Hallelujah.

Everybody knows this song. It has been covered more than 300 times by artists like Bob Dylan, U2, Bon Jovi, Jeff Buckley, John Cale, and many many many more. 

It is a work of genius. 

What is amazing about this song though is the evolution of it. It took the Canadian signer/songwriter Leonard Cohen 5 YEARS to write Hallelujah. He tinkered with it. He labored with it. Wrote 70 verses to it, rewriting and rewriting. He was tortured by it. 
He then recorded it and his label CBS said it was horrible. Finally a very small indie label in France released the song, going nowhere. Then John Cale recorded it, changed some verses, the instrumentation, the feel, and it went nowhere. Then Jeff Buckley covered it, changed it once again, and it went nowhere. Not until Buckley died tragically did the song get recognized as a work of genius.

That's over 15 years of re-writing, re-vamping, re-recording, and re-thinking Hallelujah!
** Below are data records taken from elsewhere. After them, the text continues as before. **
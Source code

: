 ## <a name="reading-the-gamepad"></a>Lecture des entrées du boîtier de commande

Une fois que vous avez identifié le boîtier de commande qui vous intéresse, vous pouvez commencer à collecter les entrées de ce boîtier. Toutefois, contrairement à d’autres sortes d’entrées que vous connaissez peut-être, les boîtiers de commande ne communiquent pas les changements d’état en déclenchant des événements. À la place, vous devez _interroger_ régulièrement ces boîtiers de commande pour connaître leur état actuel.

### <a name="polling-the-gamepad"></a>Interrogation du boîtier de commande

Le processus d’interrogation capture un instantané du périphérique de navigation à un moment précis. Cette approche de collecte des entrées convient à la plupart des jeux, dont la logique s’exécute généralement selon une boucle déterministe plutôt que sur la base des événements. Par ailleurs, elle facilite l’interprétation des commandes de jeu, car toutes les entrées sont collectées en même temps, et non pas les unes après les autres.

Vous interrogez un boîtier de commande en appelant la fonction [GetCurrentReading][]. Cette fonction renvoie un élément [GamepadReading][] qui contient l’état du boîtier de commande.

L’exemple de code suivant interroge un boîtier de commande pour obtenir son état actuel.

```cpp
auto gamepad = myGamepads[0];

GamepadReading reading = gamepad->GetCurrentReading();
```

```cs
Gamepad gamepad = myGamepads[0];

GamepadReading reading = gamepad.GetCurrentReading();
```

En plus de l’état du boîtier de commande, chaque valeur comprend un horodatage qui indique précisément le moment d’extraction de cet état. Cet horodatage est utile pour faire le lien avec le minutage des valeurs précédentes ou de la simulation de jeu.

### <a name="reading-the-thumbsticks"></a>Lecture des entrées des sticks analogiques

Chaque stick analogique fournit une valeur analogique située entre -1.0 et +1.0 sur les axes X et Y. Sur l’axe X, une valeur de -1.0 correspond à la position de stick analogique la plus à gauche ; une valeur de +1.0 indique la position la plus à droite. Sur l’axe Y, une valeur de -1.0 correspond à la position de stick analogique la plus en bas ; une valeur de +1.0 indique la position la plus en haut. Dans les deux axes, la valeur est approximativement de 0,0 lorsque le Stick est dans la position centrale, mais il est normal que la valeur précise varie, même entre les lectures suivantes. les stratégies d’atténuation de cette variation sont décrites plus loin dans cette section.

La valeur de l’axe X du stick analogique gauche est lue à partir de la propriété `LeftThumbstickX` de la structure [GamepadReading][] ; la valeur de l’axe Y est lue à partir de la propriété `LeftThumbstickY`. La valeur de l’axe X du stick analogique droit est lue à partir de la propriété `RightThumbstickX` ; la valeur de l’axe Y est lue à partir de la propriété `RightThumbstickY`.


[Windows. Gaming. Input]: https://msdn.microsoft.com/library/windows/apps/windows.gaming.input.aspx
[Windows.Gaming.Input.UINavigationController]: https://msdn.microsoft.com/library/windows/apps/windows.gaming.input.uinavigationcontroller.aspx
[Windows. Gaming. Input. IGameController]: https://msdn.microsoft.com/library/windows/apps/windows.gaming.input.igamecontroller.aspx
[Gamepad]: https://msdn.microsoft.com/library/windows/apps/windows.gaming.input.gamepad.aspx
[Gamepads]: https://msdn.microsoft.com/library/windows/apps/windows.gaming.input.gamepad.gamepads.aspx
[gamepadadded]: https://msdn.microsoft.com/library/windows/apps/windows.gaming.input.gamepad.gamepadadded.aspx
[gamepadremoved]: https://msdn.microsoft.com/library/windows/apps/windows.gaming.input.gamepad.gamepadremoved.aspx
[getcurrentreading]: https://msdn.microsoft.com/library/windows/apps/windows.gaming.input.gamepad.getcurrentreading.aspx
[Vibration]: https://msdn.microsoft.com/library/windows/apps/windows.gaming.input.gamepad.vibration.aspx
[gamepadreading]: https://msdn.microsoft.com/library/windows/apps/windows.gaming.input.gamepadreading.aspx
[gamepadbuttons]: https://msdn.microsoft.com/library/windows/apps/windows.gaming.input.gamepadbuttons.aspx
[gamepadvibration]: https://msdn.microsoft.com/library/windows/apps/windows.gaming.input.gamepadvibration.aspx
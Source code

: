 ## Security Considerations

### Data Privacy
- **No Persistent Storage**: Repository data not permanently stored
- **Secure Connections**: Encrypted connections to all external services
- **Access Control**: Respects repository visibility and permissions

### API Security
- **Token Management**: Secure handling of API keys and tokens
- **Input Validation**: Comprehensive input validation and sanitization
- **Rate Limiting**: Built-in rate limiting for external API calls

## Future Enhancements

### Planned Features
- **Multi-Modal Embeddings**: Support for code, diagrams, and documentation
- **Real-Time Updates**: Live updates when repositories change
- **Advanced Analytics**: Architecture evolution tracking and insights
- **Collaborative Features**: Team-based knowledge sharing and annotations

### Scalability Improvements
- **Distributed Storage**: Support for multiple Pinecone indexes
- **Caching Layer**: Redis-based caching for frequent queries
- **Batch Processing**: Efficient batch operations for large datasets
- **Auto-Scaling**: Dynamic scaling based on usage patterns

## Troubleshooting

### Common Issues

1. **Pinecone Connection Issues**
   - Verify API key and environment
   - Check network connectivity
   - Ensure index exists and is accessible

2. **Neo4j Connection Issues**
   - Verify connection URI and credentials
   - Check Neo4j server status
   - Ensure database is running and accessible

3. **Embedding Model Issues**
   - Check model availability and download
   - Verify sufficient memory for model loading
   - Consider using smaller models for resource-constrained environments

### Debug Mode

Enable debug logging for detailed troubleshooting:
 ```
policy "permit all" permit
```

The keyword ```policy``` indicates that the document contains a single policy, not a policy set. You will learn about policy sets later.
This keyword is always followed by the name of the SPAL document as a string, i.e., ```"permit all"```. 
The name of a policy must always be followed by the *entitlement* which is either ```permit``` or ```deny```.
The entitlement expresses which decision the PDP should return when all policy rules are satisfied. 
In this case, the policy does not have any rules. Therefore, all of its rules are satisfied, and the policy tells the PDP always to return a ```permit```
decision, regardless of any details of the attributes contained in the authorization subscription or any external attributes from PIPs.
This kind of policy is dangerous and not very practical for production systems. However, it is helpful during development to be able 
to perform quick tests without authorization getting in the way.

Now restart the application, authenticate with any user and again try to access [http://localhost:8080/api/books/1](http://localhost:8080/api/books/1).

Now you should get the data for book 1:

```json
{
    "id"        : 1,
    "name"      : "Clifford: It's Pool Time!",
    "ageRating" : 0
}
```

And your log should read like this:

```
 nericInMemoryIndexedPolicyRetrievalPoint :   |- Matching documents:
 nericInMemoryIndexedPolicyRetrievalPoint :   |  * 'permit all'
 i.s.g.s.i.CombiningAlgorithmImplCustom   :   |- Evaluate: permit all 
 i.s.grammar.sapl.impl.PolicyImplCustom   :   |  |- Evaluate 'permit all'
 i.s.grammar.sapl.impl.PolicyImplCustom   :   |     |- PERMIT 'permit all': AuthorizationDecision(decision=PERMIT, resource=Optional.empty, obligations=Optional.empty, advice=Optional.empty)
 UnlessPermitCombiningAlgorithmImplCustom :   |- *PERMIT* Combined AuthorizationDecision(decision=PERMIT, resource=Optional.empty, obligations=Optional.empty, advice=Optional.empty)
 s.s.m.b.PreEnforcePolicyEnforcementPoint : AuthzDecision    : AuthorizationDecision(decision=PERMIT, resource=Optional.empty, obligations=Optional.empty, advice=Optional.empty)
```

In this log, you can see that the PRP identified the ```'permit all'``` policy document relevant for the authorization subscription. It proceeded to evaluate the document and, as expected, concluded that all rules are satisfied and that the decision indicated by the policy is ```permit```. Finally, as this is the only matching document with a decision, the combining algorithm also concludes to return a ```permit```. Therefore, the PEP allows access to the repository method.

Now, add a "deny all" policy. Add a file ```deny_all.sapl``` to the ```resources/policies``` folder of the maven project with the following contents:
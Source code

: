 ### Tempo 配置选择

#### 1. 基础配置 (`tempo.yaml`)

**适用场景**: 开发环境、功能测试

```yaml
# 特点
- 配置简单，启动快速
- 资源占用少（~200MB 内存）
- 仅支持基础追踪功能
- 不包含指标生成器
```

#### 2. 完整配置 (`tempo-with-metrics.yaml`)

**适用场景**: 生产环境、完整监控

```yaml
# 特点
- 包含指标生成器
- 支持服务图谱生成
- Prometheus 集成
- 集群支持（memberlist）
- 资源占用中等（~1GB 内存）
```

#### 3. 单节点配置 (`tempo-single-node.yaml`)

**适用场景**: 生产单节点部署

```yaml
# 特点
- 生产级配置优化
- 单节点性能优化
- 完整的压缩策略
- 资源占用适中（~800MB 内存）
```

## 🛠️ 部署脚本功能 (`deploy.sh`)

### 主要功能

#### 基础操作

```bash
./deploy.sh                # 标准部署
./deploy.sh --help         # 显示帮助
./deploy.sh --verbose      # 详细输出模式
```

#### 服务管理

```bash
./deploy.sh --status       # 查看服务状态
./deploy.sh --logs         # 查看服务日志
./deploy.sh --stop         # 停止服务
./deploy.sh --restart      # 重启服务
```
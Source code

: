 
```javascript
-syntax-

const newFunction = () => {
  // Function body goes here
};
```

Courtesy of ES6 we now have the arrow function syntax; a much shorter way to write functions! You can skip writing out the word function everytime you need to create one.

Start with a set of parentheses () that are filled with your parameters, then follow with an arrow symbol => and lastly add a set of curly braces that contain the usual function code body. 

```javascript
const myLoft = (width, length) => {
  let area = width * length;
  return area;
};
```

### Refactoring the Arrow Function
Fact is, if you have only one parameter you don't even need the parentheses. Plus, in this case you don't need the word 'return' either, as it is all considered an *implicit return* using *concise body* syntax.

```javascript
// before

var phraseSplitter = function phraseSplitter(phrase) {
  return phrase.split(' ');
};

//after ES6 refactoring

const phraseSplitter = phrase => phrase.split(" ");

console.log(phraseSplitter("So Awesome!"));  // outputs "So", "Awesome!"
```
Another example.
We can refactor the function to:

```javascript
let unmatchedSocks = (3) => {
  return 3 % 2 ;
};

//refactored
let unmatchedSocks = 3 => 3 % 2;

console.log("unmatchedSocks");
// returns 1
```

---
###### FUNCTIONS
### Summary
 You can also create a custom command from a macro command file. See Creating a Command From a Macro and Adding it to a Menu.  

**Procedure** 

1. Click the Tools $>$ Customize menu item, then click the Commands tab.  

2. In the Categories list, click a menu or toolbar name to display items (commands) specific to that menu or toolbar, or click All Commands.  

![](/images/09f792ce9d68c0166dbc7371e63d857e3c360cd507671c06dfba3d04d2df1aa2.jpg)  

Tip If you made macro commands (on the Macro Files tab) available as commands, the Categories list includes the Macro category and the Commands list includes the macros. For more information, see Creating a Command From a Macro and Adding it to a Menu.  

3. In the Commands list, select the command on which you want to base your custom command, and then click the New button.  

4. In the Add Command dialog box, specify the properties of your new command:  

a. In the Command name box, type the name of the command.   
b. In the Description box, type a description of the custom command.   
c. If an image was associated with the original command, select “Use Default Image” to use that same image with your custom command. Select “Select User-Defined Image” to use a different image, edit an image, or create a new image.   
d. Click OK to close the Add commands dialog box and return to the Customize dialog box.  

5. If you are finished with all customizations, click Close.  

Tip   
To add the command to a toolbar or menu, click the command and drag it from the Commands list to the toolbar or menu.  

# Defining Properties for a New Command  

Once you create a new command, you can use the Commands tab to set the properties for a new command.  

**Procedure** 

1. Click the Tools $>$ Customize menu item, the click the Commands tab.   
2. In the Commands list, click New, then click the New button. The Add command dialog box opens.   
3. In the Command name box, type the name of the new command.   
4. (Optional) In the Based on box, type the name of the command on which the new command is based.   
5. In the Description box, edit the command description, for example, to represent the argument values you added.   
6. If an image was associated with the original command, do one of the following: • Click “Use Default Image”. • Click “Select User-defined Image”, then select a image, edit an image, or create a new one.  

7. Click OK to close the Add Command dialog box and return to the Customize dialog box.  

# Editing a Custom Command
Genius is a funny word. We all have notions of what genius means and for most, it means doing something remarkable, unbelievably fast. Bob Dylan wrote the song "I and I" in 15 minutes. Hank Williams wrote "I Saw the Light" in 15 minutes. Picasso did hundreds of paintings in a very short time. 

But for some, Leonard Cohen being one, genius takes a long long long time to manifest itself.

Just because you can't make remarkable things happen quickly doesn't mean it isn't remarkable.

RIP Mr. Cohen. Thank you for your patience and your persistence to keep plugging away at Hallelujah. The world needed this song.